The other answer has covered the derivation of the standard error, I just want to help you with notation:
Your confusion is due to the fact that in Statistics we use exactly the same symbol to denote the Estimator (which is a function), and a specific estimate (which is the value that the estimator takes when receives as input a specific realized sample).
So $\hat \alpha = h(\mathbf X)$ and $\hat \alpha(\mathbf X = \mathbf x) = 4.6931$ for $\mathbf x = \{14,\,21,\,6,\,32,\,2\}$.
So $\hat \alpha(X)$ is a function of random variables and so a random variable itself, that certainly has a variance.
In ML estimation, in many cases what we can compute is the asymptotic standard error, because the finite-sample distribution of the estimator is not known (cannot be derived).
Strictly speaking, $\hat \alpha$ does not have an asymptotic distribution, since it converges to a real number (the true number in almost all cases of ML estimation). But the quantity $\sqrt n (\hat \alpha - \alpha)$ converges to a normal random variable (by application of the Central Limit Theorem).
A second point of notational confusion: most, if not all texts, will write $\text {Avar}(\hat \alpha)$ ("Avar" = asymptotic variance") while what they mean is $\text {Avar}(\sqrt n (\hat \alpha - \alpha))$, i.e. they refer to the asymptotic variance of the quantity $\sqrt n (\hat \alpha - \alpha)$, not of $\hat \alpha$... For the case of a basic Pareto distribution we have
$$\text {Avar}[\sqrt n (\hat \alpha - \alpha)] = \alpha^2$$
and so $$\text {Avar}(\hat \alpha ) = \alpha^2/n$$
(but what you will find written is $\text {Avar}(\hat \alpha ) = \alpha^2$)

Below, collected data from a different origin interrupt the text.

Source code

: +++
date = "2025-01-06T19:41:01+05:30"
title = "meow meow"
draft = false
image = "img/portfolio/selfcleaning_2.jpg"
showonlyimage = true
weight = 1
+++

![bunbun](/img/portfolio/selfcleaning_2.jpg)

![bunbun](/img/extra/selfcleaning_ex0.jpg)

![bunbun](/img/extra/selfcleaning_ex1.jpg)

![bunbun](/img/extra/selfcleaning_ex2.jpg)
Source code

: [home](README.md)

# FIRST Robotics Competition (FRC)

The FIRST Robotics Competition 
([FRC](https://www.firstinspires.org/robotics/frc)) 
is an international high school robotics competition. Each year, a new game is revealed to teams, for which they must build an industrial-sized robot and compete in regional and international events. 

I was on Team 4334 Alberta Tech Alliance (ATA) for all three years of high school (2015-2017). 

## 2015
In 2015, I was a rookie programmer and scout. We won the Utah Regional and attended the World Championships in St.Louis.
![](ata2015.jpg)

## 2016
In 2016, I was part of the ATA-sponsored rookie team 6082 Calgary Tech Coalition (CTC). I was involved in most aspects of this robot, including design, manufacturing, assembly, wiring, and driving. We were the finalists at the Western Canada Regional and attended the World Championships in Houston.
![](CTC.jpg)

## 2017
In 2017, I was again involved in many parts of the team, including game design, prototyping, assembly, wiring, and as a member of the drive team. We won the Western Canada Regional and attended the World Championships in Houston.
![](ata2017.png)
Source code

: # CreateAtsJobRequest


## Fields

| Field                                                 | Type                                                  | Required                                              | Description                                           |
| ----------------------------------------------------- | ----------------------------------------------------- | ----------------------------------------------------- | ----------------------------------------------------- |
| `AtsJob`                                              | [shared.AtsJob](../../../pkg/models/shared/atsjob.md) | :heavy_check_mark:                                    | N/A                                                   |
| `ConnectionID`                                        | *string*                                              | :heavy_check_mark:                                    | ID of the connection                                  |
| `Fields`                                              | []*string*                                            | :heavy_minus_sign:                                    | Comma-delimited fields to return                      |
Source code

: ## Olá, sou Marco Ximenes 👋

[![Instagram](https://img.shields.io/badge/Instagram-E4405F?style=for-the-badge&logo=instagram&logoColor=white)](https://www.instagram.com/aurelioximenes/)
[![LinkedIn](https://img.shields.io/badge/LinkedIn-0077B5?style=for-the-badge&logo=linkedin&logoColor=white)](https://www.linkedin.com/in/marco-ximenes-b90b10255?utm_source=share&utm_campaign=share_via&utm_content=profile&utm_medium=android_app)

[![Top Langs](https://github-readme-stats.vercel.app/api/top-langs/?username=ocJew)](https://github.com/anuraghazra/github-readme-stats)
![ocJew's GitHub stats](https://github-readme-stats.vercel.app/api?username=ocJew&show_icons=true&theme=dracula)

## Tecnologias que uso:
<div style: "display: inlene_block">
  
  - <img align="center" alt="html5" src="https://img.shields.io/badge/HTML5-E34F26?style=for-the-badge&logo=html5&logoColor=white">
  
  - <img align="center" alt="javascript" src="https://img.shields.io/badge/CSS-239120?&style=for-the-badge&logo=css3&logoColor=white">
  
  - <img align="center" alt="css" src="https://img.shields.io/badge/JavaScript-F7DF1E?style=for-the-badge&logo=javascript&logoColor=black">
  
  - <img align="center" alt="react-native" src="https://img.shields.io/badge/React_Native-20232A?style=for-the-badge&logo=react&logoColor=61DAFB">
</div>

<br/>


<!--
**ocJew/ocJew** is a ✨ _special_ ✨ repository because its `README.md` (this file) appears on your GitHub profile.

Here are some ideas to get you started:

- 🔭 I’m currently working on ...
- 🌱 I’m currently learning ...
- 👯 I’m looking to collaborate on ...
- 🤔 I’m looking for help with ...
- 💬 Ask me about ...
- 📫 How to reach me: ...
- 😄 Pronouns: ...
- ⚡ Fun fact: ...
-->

Now, in what sense the Estimator $\hat \alpha$ has an "asymptotic variance", since as said, asymptotically it converges to a constant? Well, in an approximate sense and for large but finite samples. I.e. somewhere in-between a "small" sample, where the Estimator is a random variable with (usually) unknown distribution, and an "infinite" sample, where the estimator is a constant, there is this "large but finite sample territory" where the Estimator has not yet become a constant and where its distribution and variance is derived in a roundabout way, by first using the Central Limit Theorem to derive the properly asymptotic distribution of the quantity $Z = \sqrt n (\hat \alpha - \alpha)$ (which is normal due to the CLT), and then turning things around and writing $\hat \alpha = \frac 1{\sqrt n} Z + \alpha$ (while taking one step back and treating $n$ as finite) which shows $\hat \alpha$ as an affine function of the normal random variable $Z$, and so normally distributed itself (always approximately).